With High Savings and Little Borrowing, Credit Unions Under Pressure

Credit unions are facing a pandemic hangover. Deposits are still high, thanks to risk-averse members who socked away money during the pandemic. And loan growth has remained anemic. The combination has led to the worst yield-on-asset ratio in credit union history. The measure dipped to just 2.97% in Q4 last year, down from 3.27% in Q4 of 2020.

The result? The likely impact is a compression on credit unions’ net interest margin and a lowering of net income.

Banks Debate the Case for Zelle at the Checkout

With the growing popularity of Zelle, the banks that own it are debating whether to push for its expansion from peer-to-peer to a payment method at checkout. At the heart of the debate is the question, is it in banks’ self-interest to promote a competitor to card networks like Visa and Mastercard?

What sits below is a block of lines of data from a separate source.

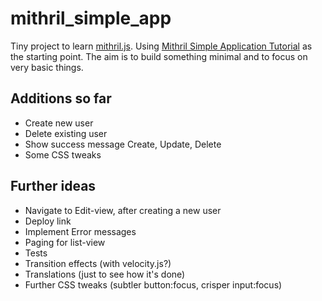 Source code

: # mithril_simple_app

Tiny project to learn [mithril.js](https://mithril.js.org).
Using [Mithril Simple Application Tutorial](https://mithril.js.org/simple-application.html
) as the starting point. The aim is to build something minimal and to focus on very basic things.

## Additions so far
* Create new user
* Delete existing user
* Show success message Create, Update, Delete
* Some CSS tweaks 

## Further ideas
* Navigate to Edit-view, after creating a new user
* Deploy link
* Implement Error messages
* Paging for list-view
* Tests
* Transition effects (with velocity.js?)
* Translations (just to see how it's done)
* Further CSS tweaks (subtler button:focus, crisper input:focus)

Pushing Zelle as a payment platform could cannibalize interchange revenue banks get from card payments. But it could also give banks a chance to set their own rules – and fees. Wells Fargo and Bank of America are reportedly in favor of the plan to expand Zelle to retail payments. JPMorgan Chase isn’t convinced the time is right for an expansion. And US Bank and Capital One have yet to make up their minds, according to reports.

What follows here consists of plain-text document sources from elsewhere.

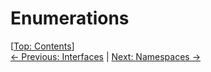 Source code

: # Enumerations #

\[[Top: Contents](index.md)\]  
[← Previous: Interfaces](interfaces.md) | [Next: Namespaces →](namespaces.md)
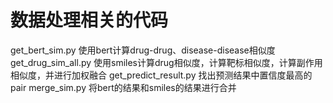 # 数据处理相关的代码
get_bert_sim.py 使用bert计算drug-drug、disease-disease相似度
get_drug_sim_all.py 使用smiles计算drug相似度，计算靶标相似度，计算副作用相似度，并进行加权融合
get_predict_result.py 找出预测结果中置信度最高的pair
merge_sim.py 将bert的结果和smiles的结果进行合并
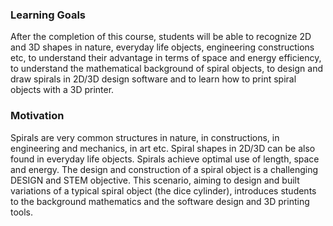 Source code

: ### Learning Goals

After the completion of this course, students will be able to recognize 2D and 3D shapes in nature, everyday life objects, engineering constructions etc, to understand their advantage in terms of space and energy efficiency,  to understand the mathematical background of spiral objects, to design and draw spirals in 2D/3D design software and to learn how to print spiral objects with a 3D printer.

### Motivation

Spirals are very common structures in nature, in constructions, in engineering and mechanics, in art etc. Spiral shapes in 2D/3D can be also found in everyday life objects. Spirals achieve optimal use of length, space and energy. The design and construction of a spiral object is a challenging DESIGN and STEM objective. This scenario, aiming to design and built variations of a typical spiral object (the dice cylinder), introduces students to the background mathematics and the software design and 3D printing tools. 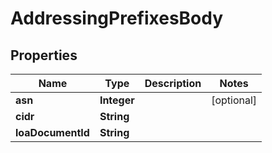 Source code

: # AddressingPrefixesBody

## Properties
Name | Type | Description | Notes
------------ | ------------- | ------------- | -------------
**asn** | **Integer** |  |  [optional]
**cidr** | **String** |  | 
**loaDocumentId** | **String** |  | 
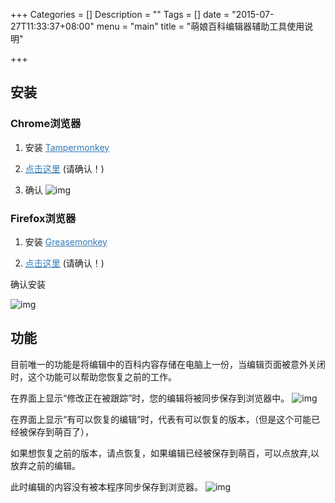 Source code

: +++
Categories = []
Description = ""
Tags = []
date = "2015-07-27T11:33:37+08:00"
menu = "main"
title = "萌娘百科编辑器辅助工具使用说明"

+++



<h2>安装</h2>

<h3>Chrome浏览器</h3>

1. 安装 [Tampermonkey](https://chrome.google.com/webstore/detail/tampermonkey/dhdgffkkebhmkfjojejmpbldmpobfkfo?hl=en-US)

2. [点击这里](https://github.com/xiaokangwang/KK5iMengbaiwikiutl/raw/master/Moegirl%20edit%20utl.user.js) (请确认！)

3. 确认 ![img](http://lnk.kkdev.org/1IA1Y3c)

<h3>Firefox浏览器</h3>

1. 安装 [Greasemonkey](https://addons.mozilla.org/en-US/firefox/addon/greasemonkey/)

2. [点击这里](https://github.com/xiaokangwang/KK5iMengbaiwikiutl/raw/master/Moegirl%20edit%20utl.user.js) (请确认！)

确认安装

![img](https://lnk.kkdev.org/1Ipi3qm)

<h2>功能</h2>


目前唯一的功能是将编辑中的百科内容存储在电脑上一份，当编辑页面被意外关闭时，这个功能可以帮助您恢复之前的工作。

在界面上显示“修改正在被跟踪”时，您的编辑将被同步保存到浏览器中。
![img](https://lnk.kkdev.org/1D10CMA)



在界面上显示“有可以恢复的编辑”时，代表有可以恢复的版本，（但是这个可能已经被保存到萌百了），

如果想恢复之前的版本，请点恢复，如果编辑已经被保存到萌百，可以点放弃,以放弃之前的编辑。

此时编辑的内容没有被本程序同步保存到浏览器。
![img](https://lnk.kkdev.org/1U1Bjy9)





<style>

a:focus {
    outline: thin dotted; !important
    outline-offset: -2px; !important
}
a:focus, a:hover {
    color: #23527C; !important
    text-decoration: underline; !important
}
a {
    color: #337AB7; !important
    text-decoration: none; !important
}
</style>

Zelle is the latest threat to emerge to Visa and Mastercard’s long dominance in US payments. Other threats include the growing popularity of BNPL, account-to-account payments, wallets like Paypal, Cash App, and Venmo, and even cryptocurrencies and stablecoins.

In The News:

The World Is Piling on Debt as It Battles Inflation (Wall Street Journal, 4/4/2022) Global economies battle inflation with subsidies and tax breaks to try and shield households/businesses from soaring prices.

OCC's Hsu Zeroes in on Large Regional Banks as Source of Systemic Risk (American Banker, 4/1/2022) Hsu says large regional banks could become the next too big to fail firms, and that the OCC is looking at ways of incorporating resolvability into its bank merger review process.

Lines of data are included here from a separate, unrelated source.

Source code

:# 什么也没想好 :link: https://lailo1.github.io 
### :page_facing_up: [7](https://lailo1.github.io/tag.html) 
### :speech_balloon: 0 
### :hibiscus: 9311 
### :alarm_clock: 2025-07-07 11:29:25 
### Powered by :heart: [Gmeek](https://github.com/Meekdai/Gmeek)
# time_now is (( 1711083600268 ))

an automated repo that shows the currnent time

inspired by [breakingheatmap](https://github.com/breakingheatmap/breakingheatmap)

Apple Taps Payments and BNPL to Accelerate iPhone Growth (The Financial Brand, 4/4/2022) While BNPL is growing fast in ecommerce, ecommerce still only represents ~20% of total sales. Apple Pay could represent a user interface to bring BNPL to the physical POS.

Challenger Bank Current Plans to Pursue Decentralized Finance (American Banker, 4/1/2022) Current aims to combine traditional banking with defi, which could allow them to offer benefits such as interest rates even higher than the 4% they currently offer (on up to $6k in balances).

Future of Financial Services Examined in Latest YouGov Report, Covering BNPL, Crypto-Assets (Crowdfund Insider, 4/4/2022) Younger generations are using BNPL due to spending capacities and inflation, and have lower trust in traditional banking than older generations.

Amazon and Chase Credit Cards: Nirvana in Co-Brands (Payments Journal, 3/31/2022) The companies sign a multi-year extension of the co-branded Amazon Prime Rewards Visa Signatures credit card, after earlier worries the two would part ways.

Banks Vie for Share of Trillion-Dollar Equipment Finance Market (American Banker, 4/4/2022) Lenders like the space because it thrives in good times, but essential equipment cannot usually be put off so there aren’t normally big drops in activity.

Codebase Launches White-Label BNPL Product (Finextra, 4/4/2022) The company’s product can be fully customized to allow firms to launch a BNPL offering within only a few months.

Visa Installments to Collaborate with Air Canada (The Paypers, 4/5/2022) Air Canada customers will be offered the flexibility to pay in installments at checkout.

How Payment Companies Hope to Address the Great Resignation (American Banker, 4/5/2022) Companies turn to wage flexibility to draw workers, offering incentives such as near-real time payments and earned wage access.

Block Notifies 8.2M Customers After Breach of Cash App Investing (CoinDesk, 4/6/2022) A former employee improperly accessed reports related to U.S. accounts.

Lighter Fare:

Rare Glimpse of Giant Planet Still ‘in the Womb’ Yet Nine Times the Mass of Jupiter (The Guardian, 4/4/2022) This star had a fleeting moment of fame when its image appeared in a scene in the 2021 film Don’t Look Up.